By “ours” I meant the Nanaimo police, not specifically our Serious Crimes Section. Detectives don’t have time to get involved in missing person investigations—unless there’s a realistic reason to suspect foul play—and the last thing a detective wants is six murder victims from one family.

“No.” Harry shook her head. She still stared at the photos. “There’s no file opened here. At least not that I know of… then maybe an assistance thing. The missing persons report was filed in Penticton so it’s their baby. But the last sighting… the last contact with them… according to what I’ve seen and heard in the news… is they got off the goddamn ferry here in Nanaimo, then phoned a relative saying they made it to the Island and were looking for a campsite. That was Tuesday, the second.

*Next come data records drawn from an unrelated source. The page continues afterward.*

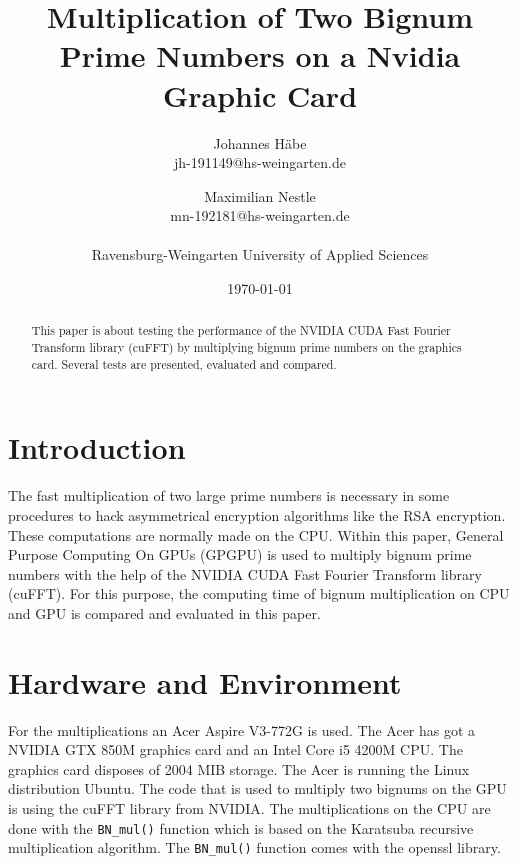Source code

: \documentclass[12pt,a4paper]{article}
\title{Multiplication of Two Bignum Prime Numbers on a Nvidia Graphic Card}
\author{Johannes H\"abe  \\
	jh-191149@hs-weingarten.de
	\and 
	Maximilian Nestle \\
	mn-192181@hs-weingarten.de \\\\
	Ravensburg-Weingarten University of Applied Sciences
	}
\date{\today}
\begin{document}
\maketitle
%
\begin{abstract}
This paper is about testing the performance of the NVIDIA CUDA Fast Fourier Transform library (cuFFT) by multiplying bignum prime numbers on the graphics card. Several tests are presented, evaluated and compared.
\end{abstract}

\section{Introduction}
The fast multiplication of two large prime numbers is necessary in some procedures to hack asymmetrical encryption algorithms like the RSA encryption. These computations are normally made on the CPU. Within this paper, General Purpose Computing On GPUs (GPGPU) is used to multiply bignum prime numbers with the help of the NVIDIA CUDA Fast Fourier Transform library (cuFFT). For this purpose, the computing time of bignum multiplication on CPU and GPU is compared and evaluated in this paper.

\section{Hardware and Environment}
For the multiplications an Acer Aspire V3-772G is used. The Acer has got a NVIDIA GTX 850M graphics card and an Intel Core i5 4200M CPU. The graphics card disposes of 2004 MIB storage. The Acer is running the Linux distribution Ubuntu. The code that is used to multiply two bignums on the GPU is using the cuFFT library from NVIDIA. The multiplications on the CPU are done with the \texttt{BN_mul()} function which is based on the Karatsuba recursive multiplication algorithm. The \texttt{BN_mul()} function comes with the openssl library.
\end{document}
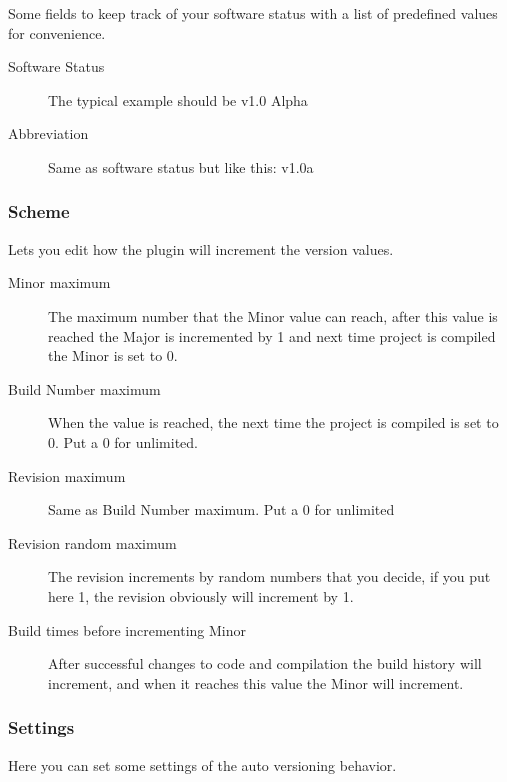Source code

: Some fields to keep track of your software status with a list of predefined values for convenience.

\begin{description}
\item[Software Status] The typical example should be v1.0 Alpha
\item[Abbreviation] Same as software status but like this: v1.0a
\end{description}

\subsubsection{Scheme}

Lets you edit how the plugin will increment the version values.

\begin{description}
\item[Minor maximum] The maximum number that the Minor value can reach, after this value is reached the Major is incremented by 1 and next time project is compiled the Minor is set to 0.
\item[Build Number maximum] When the value is reached, the next time the project is compiled is set to 0. Put a 0 for unlimited.
\item[Revision maximum] Same as Build Number maximum. Put a 0 for unlimited
\item[Revision random maximum] The revision increments by random numbers that you decide, if you put here 1, the revision obviously will increment by 1.
\item[Build times before incrementing Minor] After successful changes to code and compilation the build history will increment, and when it reaches this value the Minor will increment.
\end{description}

\subsubsection{Settings}

Here you can set some settings of the auto versioning behavior.

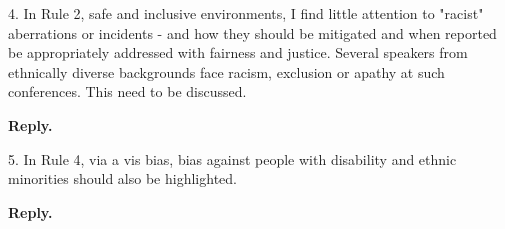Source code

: \documentclass{article}
\newenvironment{Reply}{\noindent\color{BlueViolet}\textbf{Reply.}}{\vspace{1em}}
\begin{document}
4. In Rule 2, safe and inclusive environments, I find little attention to "racist" aberrations or incidents - and how they should be mitigated and when reported be appropriately addressed with fairness and justice.
Several speakers from ethnically diverse backgrounds face racism, exclusion or apathy at such conferences. This need to be discussed.

\begin{Reply}




\end{Reply}

5. In Rule 4, via a vis bias, bias against people with disability and ethnic minorities should also be highlighted.

\begin{Reply}


\end{Reply}
\end{document}
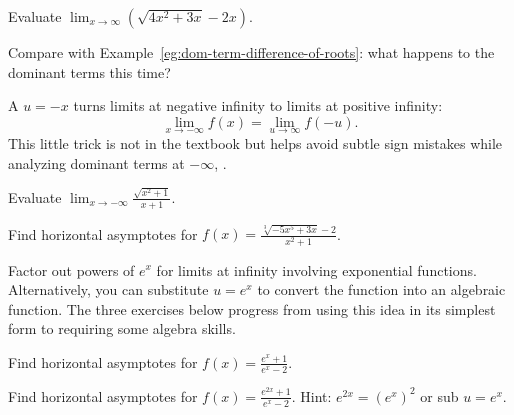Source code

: \documentclass[../main.tex]{subfiles}
\begin{document}
\begin{exercise}\label{ex:dom-term-rationalize-finite}
  Evaluate \(\lim_{x \to \infty} \left( \sqrt{4x^{2} + 3x} - 2x \right)\).

  {\footnotesize Compare with Example~\ref{eg:dom-term-difference-of-roots}: what happens to the dominant terms this time?}

  \blanks*
\end{exercise}

\clearpage

\faStar{} A  \(u = -x\) turns limits at negative infinity to limits at positive infinity:
\[
  \lim_{x \to -\infty} f(x) = \lim_{u \to \infty} f(-u).
\]
This little trick is not in the textbook but helps avoid subtle sign mistakes while analyzing dominant terms at \(-\infty\), .


\begin{example}
  Evaluate \(\lim_{x \to -\infty} \frac{\sqrt{x^{2} + 1}}{x + 1}\).

\end{example}

\begin{exercise}
  Find horizontal asymptotes for \(f(x) = \frac{\sqrt[3]{-5x^{5} + 3x} - 2}{x^{2} + 1}\).

\end{exercise}
\clearpage

\label{page:limits-at-infinity-exp}
Factor out powers of \(e^{x}\) for limits at infinity involving exponential functions.  Alternatively, you can substitute \(u = e^{x}\) to convert the function into an algebraic function.  The three exercises below progress from using this idea in its simplest form to requiring some algebra skills. %

\begin{exercise}\label{ex:asymptote-exp-basic}
  Find horizontal asymptotes for \(f(x) = \frac{e^{x}+1}{e^{x}-2}\).

  \blanks*
\end{exercise}

\begin{exercise}\label{ex:asymptote-exp-squared}
  Find horizontal asymptotes for \(f(x) = \frac{e^{2x}+1}{e^{x}-2}\). Hint: \(e^{2x} = (e^{x})^{2}\) or sub \(u = e^{x}\).

  \blanks*
\end{exercise}
\clearpage
\end{document}

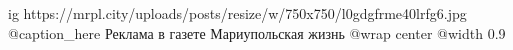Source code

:  
 
 
 
 

\ifcmt
  ig https://mrpl.city/uploads/posts/resize/w/750x750/l0gdgfrme40lrfg6.jpg
	@caption_here Реклама в газете Мариупольская жизнь 
  @wrap center
  @width 0.9
\fi
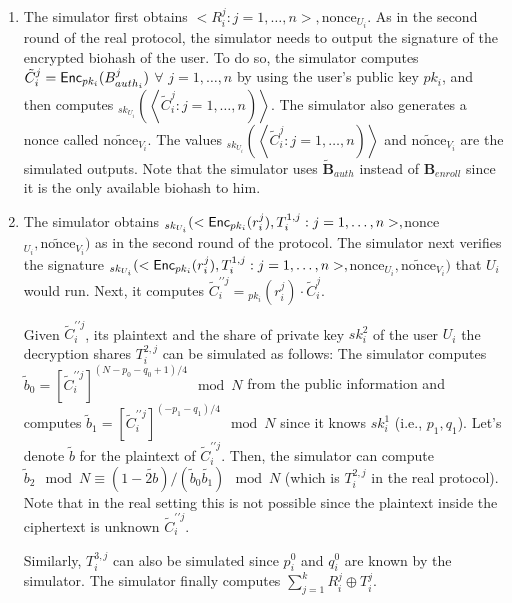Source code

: \documentclass[journal]{IEEEtran}
\begin{document}
\begin{enumerate}

\item The simulator first obtains $<R^{j}_{i}:j =1,\ldots, n>, $nonce$_{U_i}$. As in the second round of the real protocol, the simulator needs to output the signature of the encrypted biohash of the user. To do so, the simulator computes $\tilde{C}^{j}_{i} = \text{\sf Enc}_{pk_i}(B^j_{auth_i})$ $\forall$ $j=1,\ldots,n$ by using the user's public key $pk_i$, and then computes $_{sk_{U_i}}\left(\left\langle \tilde{C}^{j}_{i}:j=1,\ldots,n\right)\right\rangle$. The simulator also generates a nonce called $\tilde{\text{nonce}}$$_{V_i}$.  The values $_{sk_{U_i}}\left(\left\langle \tilde{C}^{j}_{i}:j=1,\ldots,n\right)\right\rangle$ and $\tilde{\text{nonce}}$$_{V_i}$ are the simulated outputs.  Note that the simulator uses $\tilde{\textbf{B}}_{auth}$ instead of \textbf{B}$_{enroll}$ since it is the only available biohash to him.

\item The simulator obtains $_{sk_{U_i}}(<\text{\sf Enc}_{pk_i}(r_i^j),T^{1,j}_i:j =1, \ldots, n>, $nonce$_{U_i}, \tilde{\text{nonce}}_{V_i})$ as in the second round of the protocol.  The simulator next verifies the signature $_{sk_{U_i}}(<\text{\sf Enc}_{pk_i}(r_i^j),T^{1,j}_i:j =1, \ldots, n>, $nonce$_{U_i}, \tilde{\text{nonce}}_{V_i})$ that $U_i$ would run. Next, it computes $\tilde{C}^{\prime \prime j}_i = $$_{pk_i}(r_i^j)\cdot \tilde{C}_i^j$. 

Given $\tilde{C}^{\prime \prime j}_{i}$, its plaintext and the share of private key $sk_i^2$ of the user $U_i$ the decryption shares $T_i^{2,j}$ can be simulated as follows: The simulator computes $\tilde{b}_{0} = [\tilde{C}^{\prime \prime j}_{i}]^{{(N - p_{0} - q_{0} +1)}/4} \mod N$ from the public information and computes $\tilde{b}_{1} = [\tilde{C}^{\prime \prime j}_{i}]^{{(-p_{1}-q_{1})}/4} \mod N$ since it knows $sk_i^1$ (i.e., $p_1, q_1$). Let's denote $\tilde{b}$ for the plaintext of $\tilde{C}^{\prime \prime j}_{i}$. Then, the simulator can compute $\tilde{b}_2 \mod N \equiv (1- \tilde{2b})/(\tilde{b}_0 \tilde{b_1}) \mod N$ (which is $T_i^{2,j}$ in the real protocol). Note that in the real setting this is not possible since the plaintext inside the ciphertext is unknown $\tilde{C}^{\prime \prime j}_{i}$.

Similarly, $T_i^{3,j}$ can also be simulated since $p_i^0$ and $q_i^0$ are known by the simulator. The simulator finally computes $\sum^{k}_{j=1} R_i^j \oplus T_i^j$. 

\end{enumerate}
\end{document}

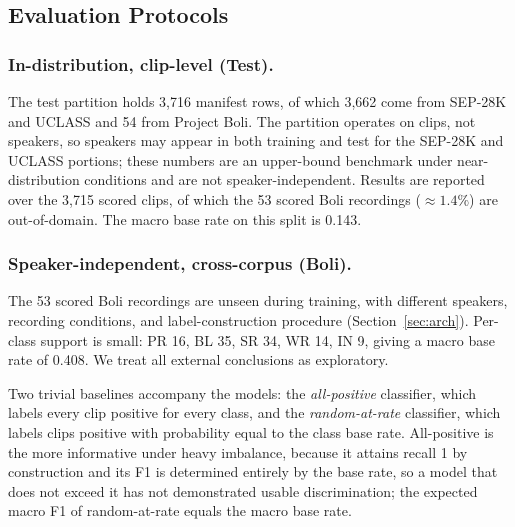 \documentclass[a4paper,orivec]{llncs}
\begin{document}
\subsection{Evaluation Protocols}
\subsubsection{In-distribution, clip-level (Test).}
The test partition holds 3{,}716 manifest rows, of which 3{,}662 come from
SEP-28K and UCLASS and 54 from Project Boli. The partition operates on clips, not
speakers, so speakers may appear in both training and test for the SEP-28K and
UCLASS portions; these numbers are an upper-bound benchmark under
near-distribution conditions and are not speaker-independent. Results are
reported over the 3{,}715 scored clips, of which the 53 scored Boli recordings
(${\approx}1.4\%$) are out-of-domain. The macro base rate on this split is 0.143.

\subsubsection{Speaker-independent, cross-corpus (Boli).}
The 53 scored Boli recordings are unseen during training, with different speakers,
recording conditions, and label-construction procedure (Section~\ref{sec:arch}).
Per-class support is small: PR 16, BL 35, SR 34, WR 14, IN 9, giving a macro base
rate of 0.408. We treat all external conclusions as exploratory.

Two trivial baselines accompany the models: the \emph{all-positive} classifier,
which labels every clip positive for every class, and the \emph{random-at-rate}
classifier, which labels clips positive with probability equal to the class base
rate. All-positive is the more informative under heavy imbalance, because it
attains recall 1 by construction and its F1 is determined entirely by the base
rate, so a model that does not exceed it has not demonstrated usable
discrimination; the expected macro F1 of random-at-rate equals the macro base
rate.
\end{document}
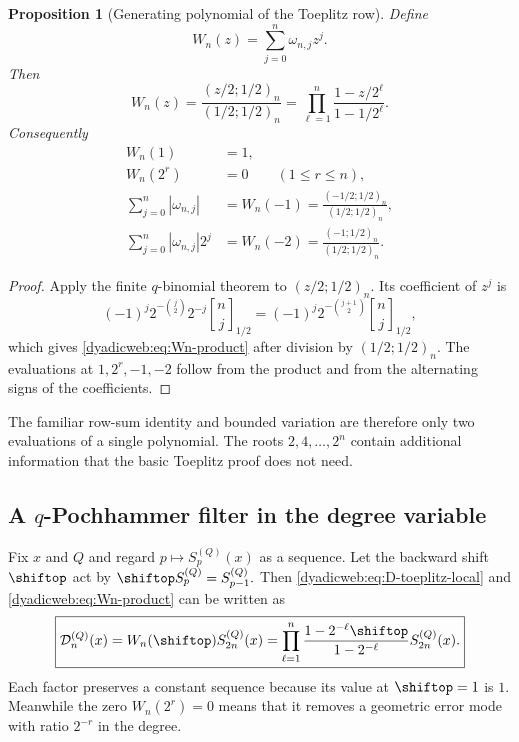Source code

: \documentclass[11pt,oneside]{article}
\newtheorem{proposition}[theorem]{Proposition}
\theoremstyle{definition}
\theoremstyle{remark}
\newcommand{\qbinom}[3]{\genfrac{[}{]}{0pt}{}{#1}{#2}_{#3}}
\begin{document}
\begin{proposition}[Generating polynomial of the Toeplitz row]
\label{dyadicweb:prop:Wn}
Define
\begin{equation}
 W_n(z)=\sum_{j=0}^{n}\omega_{n,j}z^j.                    \label{dyadicweb:eq:Wn-def}
\end{equation}
Then
\begin{equation}
 \boxed{
 W_n(z)=\frac{(z/2;1/2)_n}{(1/2;1/2)_n}
 =\prod_{\ell=1}^{n}\frac{1-z/2^\ell}{1-1/2^\ell}.}      \label{dyadicweb:eq:Wn-product}
\end{equation}
Consequently
\begin{align}
 W_n(1)&=1,                                                \label{dyadicweb:eq:Wn-one}\\
 W_n(2^r)&=0\qquad(1\le r\le n),                         \label{dyadicweb:eq:Wn-roots}\\
 \sum_{j=0}^{n}|\omega_{n,j}|
 &=W_n(-1)=\frac{(-1/2;1/2)_n}{(1/2;1/2)_n},              \label{dyadicweb:eq:Wn-variation}\\
 \sum_{j=0}^{n}|\omega_{n,j}|2^j
 &=W_n(-2)=\frac{(-1;1/2)_n}{(1/2;1/2)_n}.                \label{dyadicweb:eq:Wn-weighted-variation}
\end{align}
\end{proposition}

\begin{proof}
Apply the finite $q$-binomial theorem to $(z/2;1/2)_n$.  Its coefficient of $z^j$ is
\[
 (-1)^j2^{-\binom j2}2^{-j}\qbinom nj{1/2}
 =(-1)^j2^{-\binom{j+1}{2}}\qbinom nj{1/2},
\]
which gives \eqref{dyadicweb:eq:Wn-product} after division by $(1/2;1/2)_n$.  The evaluations at
$1,2^r,-1,-2$ follow from the product and from the alternating signs of the coefficients.
\end{proof}

The familiar row-sum identity and bounded variation are therefore only two evaluations of a
single polynomial.  The roots $2,4,\ldots,2^n$ contain additional information that the basic
Toeplitz proof does not need.

\subsection[A q-Pochhammer filter in the degree variable]{A $q$-Pochhammer filter in the degree variable}

Fix $x$ and $Q$ and regard $p\mapsto S_p^{(Q)}(x)$ as a sequence.  Let the backward shift
$\shiftop$ act by
\(
 \shiftop S_p^{(Q)}=S_{p-1}^{(Q)}.
\)
Then \eqref{dyadicweb:eq:D-toeplitz-local} and \eqref{dyadicweb:eq:Wn-product} can be written as
\begin{equation}
 \boxed{
 \mathcal D_n^{(Q)}(x)
 =W_n(\shiftop)S_{2n}^{(Q)}(x)
 =\prod_{\ell=1}^{n}
   \frac{1-2^{-\ell}\shiftop}{1-2^{-\ell}}
   S_{2n}^{(Q)}(x).}                                      \label{dyadicweb:eq:q-filter-operator}
\end{equation}
Each factor preserves a constant sequence because its value at $\shiftop=1$ is $1$.
Meanwhile the zero $W_n(2^r)=0$ means that it removes a geometric error mode with ratio
$2^{-r}$ in the degree.
\end{document}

Right after the long weekend. They were going camping on the Island and checking a spot. No one’s heard fuck all from them since.”

“Looking for a campsite on the Island?” I smiled at Harry, raising my brow.

——

Vancouver Island is huge. It’s enormous as islands go—forty-third largest island in the world. It’s bigger than the whole chain of Hawaii. Larger than Timor. Four Rhode Islands in one. It’s superior to Sicily. Longer than Ireland. Wider than Taiwan. And higher than Iceland.

But Vancouver Island’s population is sparse. Less than a million. It’s tiny in human density and small for its size. People are confined to a narrow strip along the southeastern shore. The vast majority of the Island is rugged wilderness—mountains, glaciers, lakes, and rivers—but it’s connected north to south and east to west by a network of highways, secondary roads, and a spider-web of logging trails.

Vancouver Island is an outdoors mecca. It has the mildest weather in Canada. The Goldilocks zone. Not too hot. Not too cold. Just about right. It’s a place where families can ski and surf, golf and fish, hike, climb, and camp from one station.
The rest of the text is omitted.